Duan Bo, Pan Li-Li, Chen Wen-Xia, Qiao Zhong-Wei, Xu Zheng-Min
Department of Otolaryngology-Head and Neck Surgery, Children's Hospital of Fudan University, Shanghai, China.
Department of Radiology, Children's Hospital of Fudan University, Shanghai, China.
Front Pediatr. 2022 Aug 9;10:809523. doi: 10.3389/fped.2022.809523. eCollection 2022.
This study aimed to conduct an in-depth investigation of the learning framework used for deriving diagnostic results of temporal bone diseases, including cholesteatoma and Langerhans cell histiocytosis (LCH). In addition, middle ear inflammation (MEI) was diagnosed by CT scanning of the temporal bone in pediatric patients.
A total of 119 patients were included in this retrospective study; among them, 40 patients had MEI, 38 patients had histology-proven cholesteatoma, and 41 patients had histology-proven LCH of the temporal bone. Each of the 119 patients was matched with one-third of the disease labels. The study included otologists and radiologists, and the reference criteria were histopathology results (70% of cases for training and 30% of cases for validation). A multilayer perceptron artificial neural network (VGG16_BN) was employed and classified, based on radiometrics. This framework structure was compared and analyzed by clinical experts according to CT images and performance.
The deep learning framework results vs. a physician's diagnosis, respectively, in multiclassification tasks, were as follows. Receiver operating characteristic (ROC) (cholesteatoma): (0.98 vs. 0.91), LCH (0.99 vs. 0.98), and MEI (0.99 vs. 0.85). Accuracy (cholesteatoma): (0.99 vs. 0.89), LCH (0.99 vs. 0.97), and MEI (0.99 vs. 0.89). Sensitivity (cholesteatoma): (0.96 vs. 0.97), LCH (0.99 vs. 0.98), and MEI (1 vs. 0.69). Specificity (cholesteatoma): (1 vs. 0.89), LCH (0.99 vs. 0.97), and MEI (0.99 vs. 0.89).
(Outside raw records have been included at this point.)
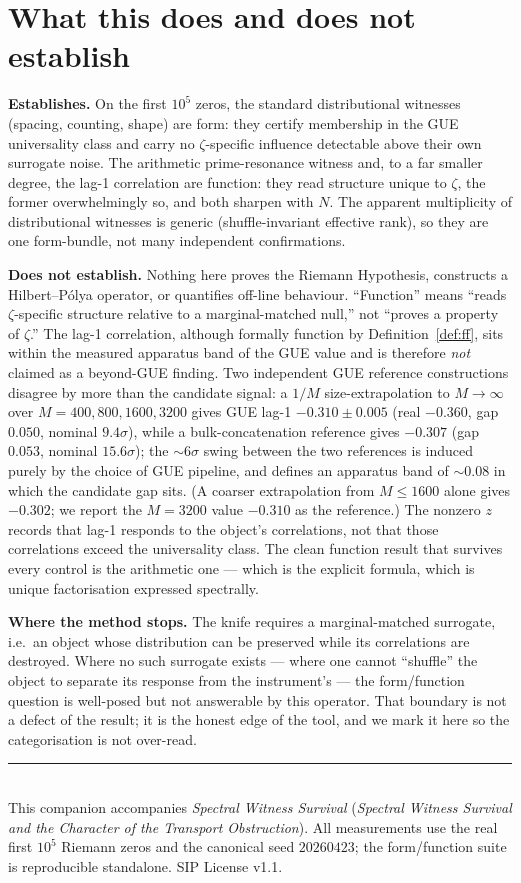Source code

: \documentclass[11pt]{article}
\begin{document}
\section{What this does and does not establish}

\textbf{Establishes.} On the first $10^5$ zeros, the standard distributional witnesses (spacing, counting, shape) are form: they certify membership in the GUE universality class and carry no $\zeta$-specific influence detectable above their own surrogate noise. The arithmetic prime-resonance witness and, to a far smaller degree, the lag-1 correlation are function: they read structure unique to $\zeta$, the former overwhelmingly so, and both sharpen with $N$. The apparent multiplicity of distributional witnesses is generic (shuffle-invariant effective rank), so they are one form-bundle, not many independent confirmations.

\textbf{Does not establish.} Nothing here proves the Riemann Hypothesis, constructs a Hilbert--P\'olya operator, or quantifies off-line behaviour. ``Function'' means ``reads $\zeta$-specific structure relative to a marginal-matched null,'' not ``proves a property of $\zeta$.'' The lag-1 correlation, although formally function by Definition~\ref{def:ff}, sits within the measured apparatus band of the GUE value and is therefore \emph{not} claimed as a beyond-GUE finding. Two independent GUE reference constructions disagree by more than the candidate signal: a $1/M$ size-extrapolation to $M\to\infty$ over $M=400,800,1600,3200$ gives GUE lag-1 $-0.310\pm0.005$ (real $-0.360$, gap $0.050$, nominal $9.4\sigma$), while a bulk-concatenation reference gives $-0.307$ (gap $0.053$, nominal $15.6\sigma$); the $\sim\!6\sigma$ swing between the two references is induced purely by the choice of GUE pipeline, and defines an apparatus band of $\sim\!0.08$ in which the candidate gap sits. (A coarser extrapolation from $M\le1600$ alone gives $-0.302$; we report the $M=3200$ value $-0.310$ as the reference.) The nonzero $z$ records that lag-1 responds to the object's correlations, not that those correlations exceed the universality class. The clean function result that survives every control is the arithmetic one --- which is the explicit formula, which is unique factorisation expressed spectrally.

\textbf{Where the method stops.} The knife requires a marginal-matched surrogate, i.e.\ an object whose distribution can be preserved while its correlations are destroyed. Where no such surrogate exists --- where one cannot ``shuffle'' the object to separate its response from the instrument's --- the form/function question is well-posed but not answerable by this operator. That boundary is not a defect of the result; it is the honest edge of the tool, and we mark it here so the categorisation is not over-read.

\vspace{1em}
\noindent\rule{\linewidth}{0.4pt}\\
\small This companion accompanies \textit{Spectral Witness Survival} (\emph{Spectral Witness Survival and the Character of the Transport Obstruction}). All measurements use the real first $10^5$ Riemann zeros and the canonical seed $20260423$; the form/function suite is reproducible standalone. SIP License v1.1.
\end{document}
This article presents a research and learning framework for the diagnosis of cholesteatoma, MEI, and temporal bone LCH in children, based on CT scans. The research framework performed better than the clinical experts.
本研究旨在深入调查用于得出颞骨疾病诊断结果的学习框架,这些疾病包括胆脂瘤和朗格汉斯细胞组织细胞增多症(LCH)。此外,通过对儿科患者颞骨进行CT扫描来诊断中耳炎症(MEI)。
本回顾性研究共纳入119例患者;其中,40例患有MEI,38例经组织学证实患有胆脂瘤,41例经组织学证实患有颞骨LCH。119例患者中的每一位都与三分之一的疾病标签进行匹配。该研究包括耳科医生和放射科医生,参考标准为组织病理学结果(70%的病例用于训练,30%的病例用于验证)。采用多层感知器人工神经网络(VGG16_BN)并基于放射测量学进行分类。临床专家根据CT图像和性能对该框架结构进行了比较和分析。
在多分类任务中,深度学习框架结果与医生诊断结果分别如下。受试者操作特征曲线(ROC)(胆脂瘤):(0.98对0.91),LCH(0.99对0.98),MEI(0.99对0.85)。准确率(胆脂瘤):(0.99对0.89),LCH(0.99对0.97),MEI(0.99对0.89)。敏感性(胆脂瘤):(0.96对0.97),LCH(0.99对0.98),MEI(1对0.69)。特异性(胆脂瘤):(1对0.89),LCH(0.99对0.97),MEI(0.99对0.89)。
本文提出了一种基于CT扫描诊断儿童胆脂瘤、MEI和颞骨LCH的研究与学习框架。该研究框架的表现优于临床专家。